*** Listed records Section Begins ***

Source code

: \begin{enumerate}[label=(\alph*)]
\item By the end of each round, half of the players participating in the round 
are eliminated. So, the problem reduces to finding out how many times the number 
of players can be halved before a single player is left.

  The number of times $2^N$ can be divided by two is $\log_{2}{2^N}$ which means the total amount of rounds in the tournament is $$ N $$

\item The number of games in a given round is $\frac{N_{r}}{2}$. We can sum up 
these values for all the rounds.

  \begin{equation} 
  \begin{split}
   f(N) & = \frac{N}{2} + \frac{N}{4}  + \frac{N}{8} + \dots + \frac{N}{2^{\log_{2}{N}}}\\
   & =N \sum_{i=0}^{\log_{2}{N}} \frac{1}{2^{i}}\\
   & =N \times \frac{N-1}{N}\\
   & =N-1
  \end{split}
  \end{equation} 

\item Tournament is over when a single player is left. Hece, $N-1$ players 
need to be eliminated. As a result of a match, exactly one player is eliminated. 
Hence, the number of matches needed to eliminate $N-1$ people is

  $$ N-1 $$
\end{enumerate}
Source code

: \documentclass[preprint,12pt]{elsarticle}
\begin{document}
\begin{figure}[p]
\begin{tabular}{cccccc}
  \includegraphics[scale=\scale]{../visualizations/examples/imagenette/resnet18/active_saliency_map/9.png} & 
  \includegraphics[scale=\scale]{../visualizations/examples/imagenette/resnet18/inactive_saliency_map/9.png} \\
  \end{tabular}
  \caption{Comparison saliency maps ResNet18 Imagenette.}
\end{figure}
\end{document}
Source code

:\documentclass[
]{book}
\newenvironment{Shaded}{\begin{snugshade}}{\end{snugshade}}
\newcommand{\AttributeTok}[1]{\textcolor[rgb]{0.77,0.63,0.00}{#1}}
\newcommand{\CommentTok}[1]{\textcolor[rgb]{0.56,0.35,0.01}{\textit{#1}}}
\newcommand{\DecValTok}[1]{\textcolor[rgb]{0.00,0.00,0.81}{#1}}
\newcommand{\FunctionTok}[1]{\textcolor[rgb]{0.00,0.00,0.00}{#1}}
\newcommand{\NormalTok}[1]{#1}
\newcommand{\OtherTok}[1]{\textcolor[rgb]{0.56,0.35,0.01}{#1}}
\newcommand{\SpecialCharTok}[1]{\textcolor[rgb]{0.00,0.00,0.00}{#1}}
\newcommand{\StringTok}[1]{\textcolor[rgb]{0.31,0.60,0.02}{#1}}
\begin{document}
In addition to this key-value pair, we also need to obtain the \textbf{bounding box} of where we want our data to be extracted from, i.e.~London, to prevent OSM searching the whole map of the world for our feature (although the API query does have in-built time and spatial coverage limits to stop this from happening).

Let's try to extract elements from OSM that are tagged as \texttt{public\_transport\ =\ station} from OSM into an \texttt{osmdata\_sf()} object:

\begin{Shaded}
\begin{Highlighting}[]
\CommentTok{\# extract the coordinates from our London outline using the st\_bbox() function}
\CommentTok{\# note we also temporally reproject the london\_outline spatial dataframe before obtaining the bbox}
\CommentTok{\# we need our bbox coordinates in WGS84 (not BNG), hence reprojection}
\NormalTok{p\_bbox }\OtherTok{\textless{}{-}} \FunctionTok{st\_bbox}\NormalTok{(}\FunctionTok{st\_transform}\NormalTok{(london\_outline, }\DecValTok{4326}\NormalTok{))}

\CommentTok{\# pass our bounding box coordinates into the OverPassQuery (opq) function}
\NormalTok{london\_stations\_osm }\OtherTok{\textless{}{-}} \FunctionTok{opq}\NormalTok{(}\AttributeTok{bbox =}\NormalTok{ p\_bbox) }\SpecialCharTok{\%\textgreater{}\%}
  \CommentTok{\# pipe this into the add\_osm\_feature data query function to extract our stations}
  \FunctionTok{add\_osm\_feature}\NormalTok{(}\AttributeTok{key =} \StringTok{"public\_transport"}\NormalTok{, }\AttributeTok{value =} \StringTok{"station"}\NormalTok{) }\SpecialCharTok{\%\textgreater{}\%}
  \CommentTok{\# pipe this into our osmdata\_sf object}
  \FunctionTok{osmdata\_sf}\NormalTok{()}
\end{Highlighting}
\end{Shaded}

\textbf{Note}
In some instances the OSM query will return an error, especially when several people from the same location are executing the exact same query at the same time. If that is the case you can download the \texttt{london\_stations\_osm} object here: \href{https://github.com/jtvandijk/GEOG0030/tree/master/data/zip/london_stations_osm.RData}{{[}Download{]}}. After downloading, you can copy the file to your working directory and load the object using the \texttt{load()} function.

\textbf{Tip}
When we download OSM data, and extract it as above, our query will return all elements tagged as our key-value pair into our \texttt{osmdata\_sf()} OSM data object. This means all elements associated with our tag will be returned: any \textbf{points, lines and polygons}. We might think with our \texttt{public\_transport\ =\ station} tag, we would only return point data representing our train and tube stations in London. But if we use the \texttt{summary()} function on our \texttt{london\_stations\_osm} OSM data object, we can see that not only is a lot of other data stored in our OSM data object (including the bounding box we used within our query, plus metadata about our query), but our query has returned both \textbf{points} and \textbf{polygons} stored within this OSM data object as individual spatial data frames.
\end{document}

*** Listed records Section Ends ***

Exercise details: The word to find is "AttributeTok". Copy every line of the data that holds it.

Answer space:
\newcommand{\AttributeTok}[1]{\textcolor[rgb]{0.77,0.63,0.00}{#1}}
\NormalTok{london\_stations\_osm }\OtherTok{\textless{}{-}} \FunctionTok{opq}\NormalTok{(}\AttributeTok{bbox =}\NormalTok{ p\_bbox) }\SpecialCharTok{\%\textgreater{}\%}
  \FunctionTok{add\_osm\_feature}\NormalTok{(}\AttributeTok{key =} \StringTok{"public\_transport"}\NormalTok{, }\AttributeTok{value =} \StringTok{"station"}\NormalTok{) }\SpecialCharTok{\%\textgreater{}\%}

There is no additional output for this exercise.